Adrenaline Barometer
The name isn’t perfect — a barometer measures pressure but doesn’t control it. “Adrenaline regulator” might be better, but the idea is the same.
This technique lets you control your level of emotional arousal or energy. You can use it for any characteristic: emotion level, trance depth, voice pitch, etc. The “adrenaline barometer” is a way to manage your “energy” level. Here’s a slightly different scaling method than with energy and speed.
- Imaginary Scale: Imagine a scale on the floor: zero is minimum, twenty is maximum. Why twenty? Tradition. Make the scale about three to four meters long so you can walk along it comfortably.
- Stretching: Get into the extreme states. Stand at “zero” and recall a sleepy state: you’re almost asleep, your inner voice is slow and drawn out, breathing is slow and deep, gaze is unfocused. Feel it. Now, bypassing the scale, go to the maximum point. Recall a state of extreme emotional excitement, preferably positive or neutral: a soccer fan shouting “goooal!”, the feeling during a parachute jump or roller coaster ride, or before a first date or wedding. Relive it as intensely as possible! Choose positive or neutral experiences; high adrenaline in fear isn’t a good model.
- Smooth Transition: Now walk back and forth along the scale, making your state change smoothly from minimum to maximum. Usually, three or four passes are enough. At first, changes may be abrupt — adrenaline stays low until near the maximum, or high until near the minimum.
- Control Metaphor: For easier management, invent a metaphor: a knob, lever, etc. Link the adrenaline level to the position of the control — minimum at zero, maximum at the end. Walk the scale, mentally turning the knob to the desired value, or just turn the knob and evoke the corresponding arousal level.

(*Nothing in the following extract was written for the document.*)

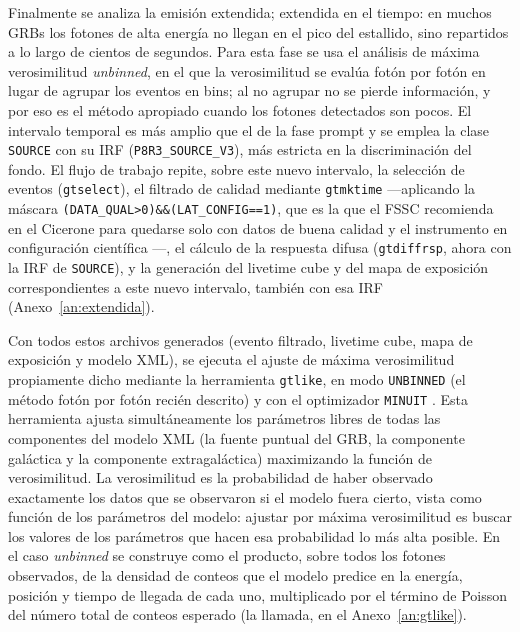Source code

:Finalmente se analiza la emisión extendida; extendida en el tiempo: en muchos GRBs los fotones de alta energía no llegan en el pico del estallido, sino repartidos a lo largo de cientos de segundos. Para esta fase se usa el análisis de máxima verosimilitud \textit{unbinned}, en el que la verosimilitud se evalúa fotón por fotón en lugar de agrupar los eventos en bins; al no agrupar no se pierde información, y por eso es el método apropiado cuando los fotones detectados son pocos. El intervalo temporal es más amplio que el de la fase prompt y se emplea la clase \texttt{SOURCE} con su IRF (\texttt{P8R3\_SOURCE\_V3}), más estricta en la discriminación del fondo. El flujo de trabajo repite, sobre este nuevo intervalo, la selección de eventos (\texttt{gtselect}), el filtrado de calidad mediante \texttt{gtmktime} —aplicando la máscara \texttt{(DATA\_QUAL>0)\&\&(LAT\_CONFIG==1)}, que es la que el FSSC recomienda en el Cicerone para quedarse solo con datos de buena calidad y el instrumento en configuración científica \cite{FSSCCicerone}—, el cálculo de la respuesta difusa (\texttt{gtdiffrsp}, ahora con la IRF de \texttt{SOURCE}), y la generación del livetime cube y del mapa de exposición correspondientes a este nuevo intervalo, también con esa IRF (Anexo~\ref{an:extendida}).

Con todos estos archivos generados (evento filtrado, livetime cube, mapa de exposición y modelo XML), se ejecuta el ajuste de máxima verosimilitud propiamente dicho mediante la herramienta \texttt{gtlike}, en modo \texttt{UNBINNED} (el método fotón por fotón recién descrito) y con el optimizador \texttt{MINUIT} \cite{James1975}. Esta herramienta ajusta simultáneamente los parámetros libres de todas las componentes del modelo XML (la fuente puntual del GRB, la componente galáctica y la componente extragaláctica) maximizando la función de verosimilitud. La verosimilitud es la probabilidad de haber observado exactamente los datos que se observaron si el modelo fuera cierto, vista como función de los parámetros del modelo: ajustar por máxima verosimilitud es buscar los valores de los parámetros que hacen esa probabilidad lo más alta posible. En el caso \textit{unbinned} se construye como el producto, sobre todos los fotones observados, de la densidad de conteos que el modelo predice en la energía, posición y tiempo de llegada de cada uno, multiplicado por el término de Poisson del número total de conteos esperado \cite{Mattox1996} (la llamada, en el Anexo~\ref{an:gtlike}).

- Practice: Practice the skill. Try moving through various states: 2, 4, 8, 5, 3, 12, 18, 1, 16, etc. Pick a number, enter the state, stay in it for ten seconds, pick the next number. Spend five to seven minutes on the whole exercise. Next, practice holding a state: pick a level (e.g., twelve) and maintain it for ten minutes. Gradually practice in more challenging contexts: first at home, then outside, then in public, then in social situations, and finally in stressful situations. This is a skill, and it needs practice. Usually, 15-20 minutes a day for a week is enough to develop it.
Emotion Scaling
Previously, we worked with extreme points; now, let’s “stretch” the level of an emotion. This method can be used for motivation, focus, pain sensitivity, and more. If you scale three to five emotions, your unconscious will likely model the general principle, and you’ll be able to “insert” any emotion into the scale and it will automatically be scaled.
- Emotion: Identify the emotion you want to manage.
- Scale: Imagine a scale inside yourself. Define your idea of the maximum possible level of the emotion as 100%. Determine your current level — it could be 30%, 10%, or even 1%.
- Maximum Level: Gradually increase the intensity to the maximum. In reality, your true maximum may differ from the 100% you imagined. For some, it’s 85%; for others, 230%.
- Management Practice: Move up and down the scale in steps of five to ten percent.
- Control Metaphor: Create a metaphor — a knob or lever — to manage the scale.
- Implementation: The skill is created; now reinforce it. Regularly practice entering, exiting, holding, and changing the state. Start in a calm environment (at home), then outside, then with people, then in “work” situations.